▶ [Exercise]: Narrow the data below down to the lines containing "Management".

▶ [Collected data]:
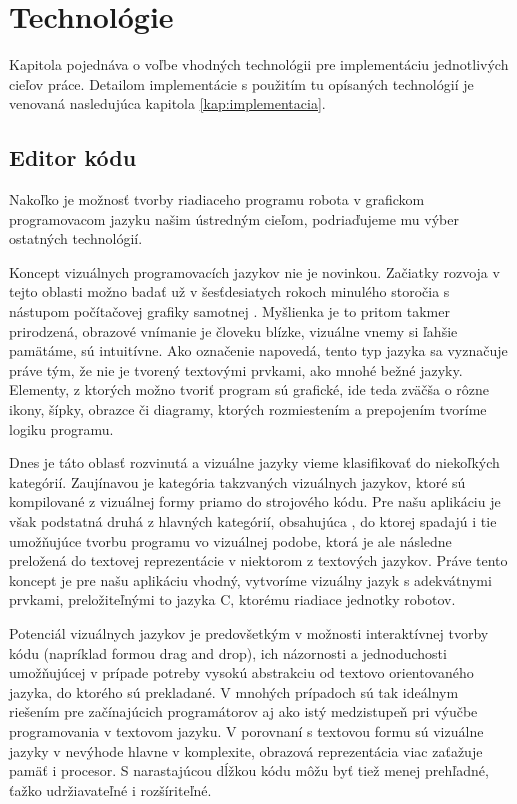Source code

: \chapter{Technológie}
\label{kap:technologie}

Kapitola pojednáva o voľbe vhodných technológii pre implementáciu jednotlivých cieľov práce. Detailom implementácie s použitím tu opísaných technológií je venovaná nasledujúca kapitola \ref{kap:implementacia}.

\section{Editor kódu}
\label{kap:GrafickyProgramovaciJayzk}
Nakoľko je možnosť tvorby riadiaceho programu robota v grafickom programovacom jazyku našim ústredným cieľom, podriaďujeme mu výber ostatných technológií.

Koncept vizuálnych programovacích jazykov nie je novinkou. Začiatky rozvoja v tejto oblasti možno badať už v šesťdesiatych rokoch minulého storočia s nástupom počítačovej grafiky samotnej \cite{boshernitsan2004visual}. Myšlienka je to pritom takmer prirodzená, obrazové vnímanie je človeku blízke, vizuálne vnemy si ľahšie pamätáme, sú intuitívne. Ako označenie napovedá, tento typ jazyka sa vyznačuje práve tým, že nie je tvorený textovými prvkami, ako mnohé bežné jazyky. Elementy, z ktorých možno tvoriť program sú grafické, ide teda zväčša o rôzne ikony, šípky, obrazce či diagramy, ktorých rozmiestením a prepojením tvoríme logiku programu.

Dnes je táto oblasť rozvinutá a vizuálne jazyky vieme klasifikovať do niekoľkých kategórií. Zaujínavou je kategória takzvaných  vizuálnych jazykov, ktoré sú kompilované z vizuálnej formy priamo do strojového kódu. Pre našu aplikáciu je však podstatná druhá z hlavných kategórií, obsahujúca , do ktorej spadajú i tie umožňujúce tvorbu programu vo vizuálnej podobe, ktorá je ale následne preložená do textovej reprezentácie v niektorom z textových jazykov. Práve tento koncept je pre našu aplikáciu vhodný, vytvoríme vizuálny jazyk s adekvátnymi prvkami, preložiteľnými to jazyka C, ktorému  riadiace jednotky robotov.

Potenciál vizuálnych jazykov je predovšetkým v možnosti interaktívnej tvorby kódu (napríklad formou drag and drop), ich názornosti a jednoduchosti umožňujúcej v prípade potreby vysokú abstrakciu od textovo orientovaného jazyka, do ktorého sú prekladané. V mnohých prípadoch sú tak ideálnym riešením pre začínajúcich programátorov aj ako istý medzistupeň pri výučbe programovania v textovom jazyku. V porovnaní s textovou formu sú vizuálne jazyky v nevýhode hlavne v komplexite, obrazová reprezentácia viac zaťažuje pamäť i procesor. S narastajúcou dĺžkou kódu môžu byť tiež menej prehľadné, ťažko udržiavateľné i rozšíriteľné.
==
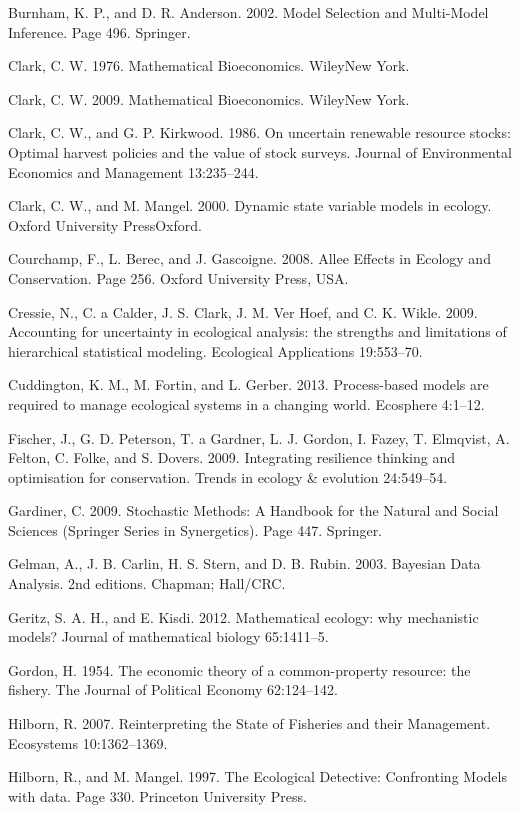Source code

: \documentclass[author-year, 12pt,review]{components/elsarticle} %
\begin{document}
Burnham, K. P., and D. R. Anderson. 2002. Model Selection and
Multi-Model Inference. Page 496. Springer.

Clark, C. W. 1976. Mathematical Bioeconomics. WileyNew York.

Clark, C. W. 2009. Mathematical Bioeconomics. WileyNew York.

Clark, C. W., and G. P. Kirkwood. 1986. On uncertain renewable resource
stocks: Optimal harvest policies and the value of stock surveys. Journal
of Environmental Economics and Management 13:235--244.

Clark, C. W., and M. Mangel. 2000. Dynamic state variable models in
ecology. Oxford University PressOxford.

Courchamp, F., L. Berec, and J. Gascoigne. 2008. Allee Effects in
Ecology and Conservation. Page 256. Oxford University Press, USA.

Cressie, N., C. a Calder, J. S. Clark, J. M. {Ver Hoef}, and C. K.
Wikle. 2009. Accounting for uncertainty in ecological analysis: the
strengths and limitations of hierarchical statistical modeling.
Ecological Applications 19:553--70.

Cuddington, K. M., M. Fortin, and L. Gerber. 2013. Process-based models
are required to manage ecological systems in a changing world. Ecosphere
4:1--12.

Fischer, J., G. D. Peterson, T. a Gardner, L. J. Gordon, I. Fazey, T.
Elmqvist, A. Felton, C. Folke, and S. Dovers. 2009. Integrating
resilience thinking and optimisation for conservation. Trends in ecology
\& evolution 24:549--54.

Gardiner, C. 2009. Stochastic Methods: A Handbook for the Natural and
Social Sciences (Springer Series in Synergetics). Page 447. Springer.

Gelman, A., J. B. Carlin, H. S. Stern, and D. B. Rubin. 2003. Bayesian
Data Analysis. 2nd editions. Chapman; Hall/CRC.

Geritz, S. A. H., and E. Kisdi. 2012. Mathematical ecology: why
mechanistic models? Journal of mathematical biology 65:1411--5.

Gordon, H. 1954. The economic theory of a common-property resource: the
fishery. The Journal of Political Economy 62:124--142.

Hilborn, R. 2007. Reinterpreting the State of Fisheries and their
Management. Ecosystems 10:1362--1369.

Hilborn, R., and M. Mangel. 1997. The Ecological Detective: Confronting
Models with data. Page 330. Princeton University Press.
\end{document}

▶ [Written solution]:
of Environmental Economics and Management 13:235--244.
Management. Ecosystems 10:1362--1369.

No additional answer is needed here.